#### Problem to work on:
Filter the lines below, copying only those with the string "Runnable".

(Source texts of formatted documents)
+++

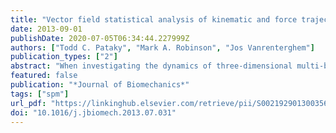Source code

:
 ```yaml
---
title: "Vector field statistical analysis of kinematic and force trajectories"
date: 2013-09-01
publishDate: 2020-07-05T06:34:44.227999Z
authors: ["Todd C. Pataky", "Mark A. Robinson", "Jos Vanrenterghem"]
publication_types: ["2"]
abstract: "When investigating the dynamics of three-dimensional multi-body biomechanical systems it is often difﬁcult to derive spatiotemporally directed predictions regarding experimentally induced effects. A paradigm of ‘nondirected’ hypothesis testing has emerged in the literature as a result. Non-directed analyses typically consist of ad hoc scalar extraction, an approach which substantially simpliﬁes the original, highly multivariate datasets (many time points, many vector components). This paper describes a commensurately multivariate method as an alternative to scalar extraction. The method, called ‘statistical parametric mapping’ (SPM), uses random ﬁeld theory to objectively identify ﬁeld regions which co-vary signiﬁcantly with the experimental design. We compared SPM to scalar extraction by re-analyzing three publicly available datasets: 3D knee kinematics, a tenmuscle force system, and 3D ground reaction forces. Scalar extraction was found to bias the analyses of all three datasets by failing to consider sufﬁcient portions of the dataset, and/or by failing to consider covariance amongst vector components. SPM overcame both problems by conducting hypothesis testing at the (massively multivariate) vector trajectory level, with random ﬁeld corrections simultaneously accounting for temporal correlation and vector covariance. While SPM has been widely demonstrated to be effective for analyzing 3D scalar ﬁelds, the current results are the ﬁrst to demonstrate its effectiveness for 1D vector ﬁeld analysis. It was concluded that SPM offers a generalized, statistically comprehensive solution to scalar extraction's oversimpliﬁcation of vector trajectories, thereby making it useful for objectively guiding analyses of complex biomechanical systems."
featured: false
publication: "*Journal of Biomechanics*"
tags: ["spm"]
url_pdf: "https://linkinghub.elsevier.com/retrieve/pii/S0021929013003564"
doi: "10.1016/j.jbiomech.2013.07.031"
---
```


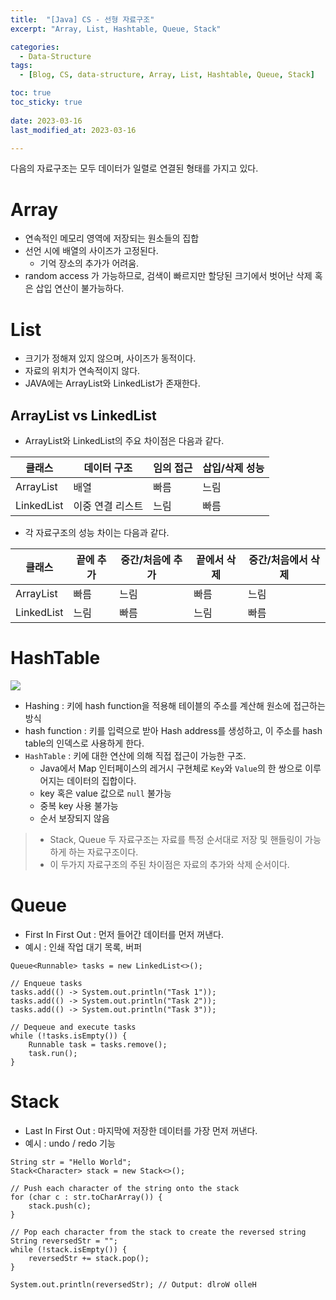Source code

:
 ```yaml
---
title:  "[Java] CS - 선형 자료구조"
excerpt: "Array, List, Hashtable, Queue, Stack"

categories:
  - Data-Structure
tags:
  - [Blog, CS, data-structure, Array, List, Hashtable, Queue, Stack]

toc: true
toc_sticky: true
 
date: 2023-03-16
last_modified_at: 2023-03-16

---
```


다음의 자료구조는 모두 데이터가 일렬로 연결된 형태를 가지고 있다.
# Array
- 연속적인 메모리 영역에 저장되는 원소들의 집합
- 선언 시에 배열의 사이즈가 고정된다.
	- 기억 장소의 추가가 어려움.
- random access 가 가능하므로, 검색이 빠르지만 할당된 크기에서 벗어난 삭제 혹은 삽입 연산이 불가능하다.

# List
- 크기가 정해져 있지 않으며, 사이즈가 동적이다.
- 자료의 위치가 연속적이지 않다.
- JAVA에는 ArrayList와 LinkedList가 존재한다.

## ArrayList vs LinkedList

- ArrayList와 LinkedList의 주요 차이점은 다음과 같다.


| 클래스     | 데이터 구조      | 임의 접근 | 삽입/삭제 성능 |
| ---------- | ---------------- | --------- | -------------- |
| ArrayList  | 배열             | 빠름      | 느림           |
| LinkedList | 이중 연결 리스트 | 느림      | 빠름           |

- 각 자료구조의 성능 차이는 다음과 같다.

| 클래스     | 끝에 추가 | 중간/처음에 추가 | 끝에서 삭제 | 중간/처음에서 삭제 |
| ---------- | --------- | ---------------- | ----------- | ------------------ |
| ArrayList  | 빠름      | 느림             | 빠름        | 느림               |
| LinkedList | 느림      | 빠름             | 느림        | 빠름               |


# HashTable
![](https://upload.wikimedia.org/wikipedia/commons/thumb/7/7d/Hash_table_3_1_1_0_1_0_0_SP.svg/1024px-Hash_table_3_1_1_0_1_0_0_SP.svg.png)
- Hashing : 키에 hash function을 적용해 테이블의 주소를 계산해 원소에 접근하는 방식
-  hash function : 키를 입력으로 받아 Hash address를 생성하고, 이 주소를 hash table의 인덱스로 사용하게 한다.
- `HashTable` : 키에 대한 연산에 의해 직접 접근이 가능한 구조.
	- Java에서 Map 인터페이스의 레거시 구현체로 `Key`와 `Value`의 한 쌍으로 이루어지는 데이터의 집합이다.
	- key 혹은 value 값으로 `null` 불가능
	- 중복 key 사용 불가능
	- 순서 보장되지 않음

> - Stack, Queue 두 자료구조는 자료를 특정 순서대로 저장 및 핸들링이 가능하게 하는 자료구조이다.
> - 이 두가지 자료구조의 주된 차이점은 자료의 추가와 삭제 순서이다.


# Queue
- First In First Out : 먼저 들어간 데이터를 먼저 꺼낸다.
- 예시 : 인쇄 작업 대기 목록, 버퍼

```
Queue<Runnable> tasks = new LinkedList<>();

// Enqueue tasks
tasks.add(() -> System.out.println("Task 1"));
tasks.add(() -> System.out.println("Task 2"));
tasks.add(() -> System.out.println("Task 3"));

// Dequeue and execute tasks
while (!tasks.isEmpty()) {
    Runnable task = tasks.remove();
    task.run();
}
```


# Stack

- Last In First Out : 마지막에 저장한 데이터를 가장 먼저 꺼낸다. 
- 예시 : undo / redo 기능


```
String str = "Hello World";
Stack<Character> stack = new Stack<>();

// Push each character of the string onto the stack
for (char c : str.toCharArray()) {
    stack.push(c);
}

// Pop each character from the stack to create the reversed string
String reversedStr = "";
while (!stack.isEmpty()) {
    reversedStr += stack.pop();
}

System.out.println(reversedStr); // Output: dlroW olleH

```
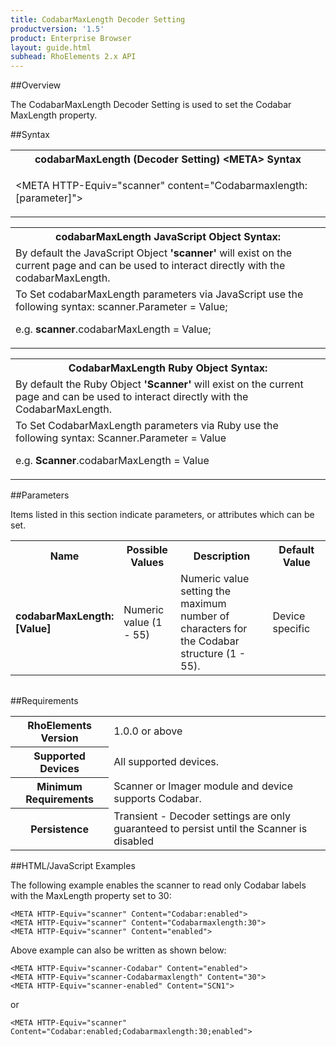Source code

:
 ```yaml
---
title: CodabarMaxLength Decoder Setting
productversion: '1.5'
product: Enterprise Browser
layout: guide.html
subhead: RhoElements 2.x API
---
```


##Overview

The CodabarMaxLength Decoder Setting is used to set the Codabar MaxLength property.

##Syntax

<table class="re-table"><tr><th class="tableHeading">codabarMaxLength (Decoder Setting) &lt;META&gt; Syntax
</th></tr><tr><td class="clsSyntaxCells clsOddRow"><p>&lt;META HTTP-Equiv="scanner" content="Codabarmaxlength:[parameter]"&gt;</p></td></tr></table>
<table class="re-table"><tr><th class="tableHeading">codabarMaxLength JavaScript Object Syntax:</th></tr><tr><td class="clsSyntaxCells clsOddRow">
By default the JavaScript Object <b>'scanner'</b> will exist on the current page and can be used to interact directly with the codabarMaxLength.
</td></tr><tr><td class="clsSyntaxCells clsEvenRow">
To Set codabarMaxLength parameters via JavaScript use the following syntax: scanner.Parameter = Value;
<P />e.g. <b>scanner</b>.codabarMaxLength = Value;
</td></tr></table>
<table class="re-table"><tr><th class="tableHeading">CodabarMaxLength Ruby Object Syntax:</th></tr><tr><td class="clsSyntaxCells clsOddRow">
By default the Ruby Object <b>'Scanner'</b> will exist on the current page and can be used to interact directly with the CodabarMaxLength.
</td></tr><tr><td class="clsSyntaxCells clsEvenRow">
To Set CodabarMaxLength parameters via Ruby use the following syntax: Scanner.Parameter = Value
<P />e.g. <b>Scanner</b>.codabarMaxLength = Value
</td></tr></table>



##Parameters


Items listed in this section indicate parameters, or attributes which can be set.
<table class="re-table"><col width="20%" /><col width="20%" /><col width="38%" /><col width="22%" /><tr><th class="tableHeading">Name</th><th class="tableHeading">Possible Values</th><th class="tableHeading">Description</th><th class="tableHeading">Default Value</th></tr><tr><td class="clsSyntaxCells clsOddRow"><b>codabarMaxLength:[Value]
</b></td><td class="clsSyntaxCells clsOddRow">Numeric value (1 - 55)</td><td class="clsSyntaxCells clsOddRow">Numeric value setting the maximum number of characters for the Codabar structure (1 - 55).</td><td class="clsSyntaxCells clsOddRow">Device specific</td></tr></table>
<table class="re-table"><col width="78%" /><col width="8%" /><col width="1%" /><col width="5%" /><col width="1%" /><col width="5%" /><col width="2%" /></table>





##Requirements

<table class="re-table"><tr><th class="tableHeading">RhoElements Version</th><td class="clsSyntaxCell clsEvenRow">1.0.0 or above
</td></tr><tr><th class="tableHeading">Supported Devices</th><td class="clsSyntaxCell clsOddRow">All supported devices.</td></tr><tr><th class="tableHeading">Minimum Requirements</th><td class="clsSyntaxCell clsOddRow">Scanner or Imager module and device supports Codabar.</td></tr><tr><th class="tableHeading">Persistence</th><td class="clsSyntaxCell clsEvenRow">Transient - Decoder settings are only guaranteed to persist until the Scanner is disabled</td></tr></table>


##HTML/JavaScript Examples

The following example enables the scanner to read only Codabar labels with the MaxLength property set to 30:

	<META HTTP-Equiv="scanner" Content="Codabar:enabled">
	<META HTTP-Equiv="scanner" Content="Codabarmaxlength:30">
	<META HTTP-Equiv="scanner" Content="enabled">
	
Above example can also be written as shown below:

	<META HTTP-Equiv="scanner-Codabar" Content="enabled">
	<META HTTP-Equiv="scanner-Codabarmaxlength" Content="30">
	<META HTTP-Equiv="scanner-enabled" Content="SCN1">
	
or

	<META HTTP-Equiv="scanner" Content="Codabar:enabled;Codabarmaxlength:30;enabled">
	





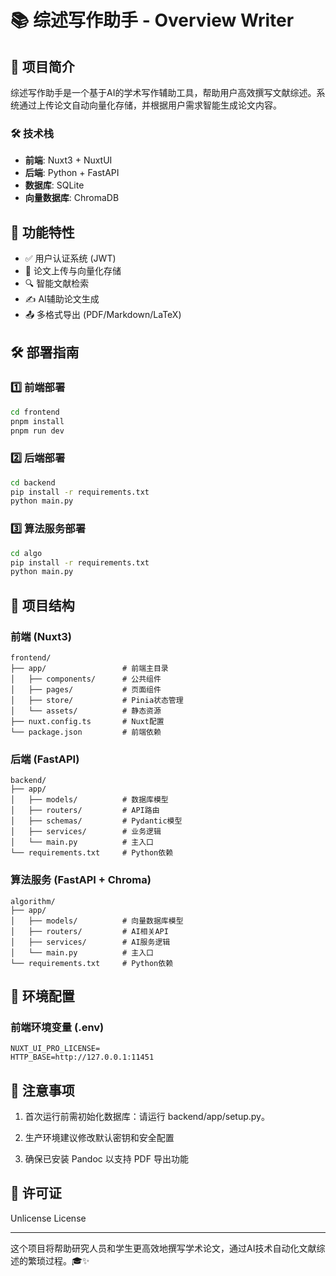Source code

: # 📚 综述写作助手 - Overview Writer

## 🌟 项目简介

综述写作助手是一个基于AI的学术写作辅助工具，帮助用户高效撰写文献综述。系统通过上传论文自动向量化存储，并根据用户需求智能生成论文内容。

### 🛠️ 技术栈
- **前端**: Nuxt3 + NuxtUI
- **后端**: Python + FastAPI
- **数据库**: SQLite
- **向量数据库**: ChromaDB

## 🚀 功能特性
- ✅ 用户认证系统 (JWT)
- 📂 论文上传与向量化存储
- 🔍 智能文献检索
- ✍️ AI辅助论文生成
- 📤 多格式导出 (PDF/Markdown/LaTeX)

## 🛠️ 部署指南

### 1️⃣ 前端部署
```bash
cd frontend
pnpm install
pnpm run dev
```

### 2️⃣ 后端部署
```bash
cd backend
pip install -r requirements.txt
python main.py
```

### 3️⃣ 算法服务部署
```bash
cd algo
pip install -r requirements.txt
python main.py
```

## 📂 项目结构

### 前端 (Nuxt3)
```
frontend/
├── app/                 # 前端主目录
│   ├── components/      # 公共组件
│   ├── pages/           # 页面组件
│   ├── store/           # Pinia状态管理
│   └── assets/          # 静态资源
├── nuxt.config.ts       # Nuxt配置
└── package.json         # 前端依赖
```

### 后端 (FastAPI)
```
backend/
├── app/
│   ├── models/          # 数据库模型
│   ├── routers/         # API路由
│   ├── schemas/         # Pydantic模型
│   ├── services/        # 业务逻辑
│   └── main.py          # 主入口
└── requirements.txt     # Python依赖
```

### 算法服务 (FastAPI + Chroma)
```
algorithm/
├── app/
│   ├── models/          # 向量数据库模型
│   ├── routers/         # AI相关API
│   ├── services/        # AI服务逻辑
│   └── main.py          # 主入口
└── requirements.txt     # Python依赖
```

## 🔧 环境配置

### 前端环境变量 (.env)
```env
NUXT_UI_PRO_LICENSE=
HTTP_BASE=http://127.0.0.1:11451
```

## 📌 注意事项

1. 首次运行前需初始化数据库：请运行 backend/app/setup.py。

2. 生产环境建议修改默认密钥和安全配置

3. 确保已安装 Pandoc 以支持 PDF 导出功能

## 📄 许可证

Unlicense License
 
---

这个项目将帮助研究人员和学生更高效地撰写学术论文，通过AI技术自动化文献综述的繁琐过程。🎓✨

+++

#### Result of the task:
Queue<Runnable> tasks = new LinkedList<>();
    Runnable task = tasks.remove();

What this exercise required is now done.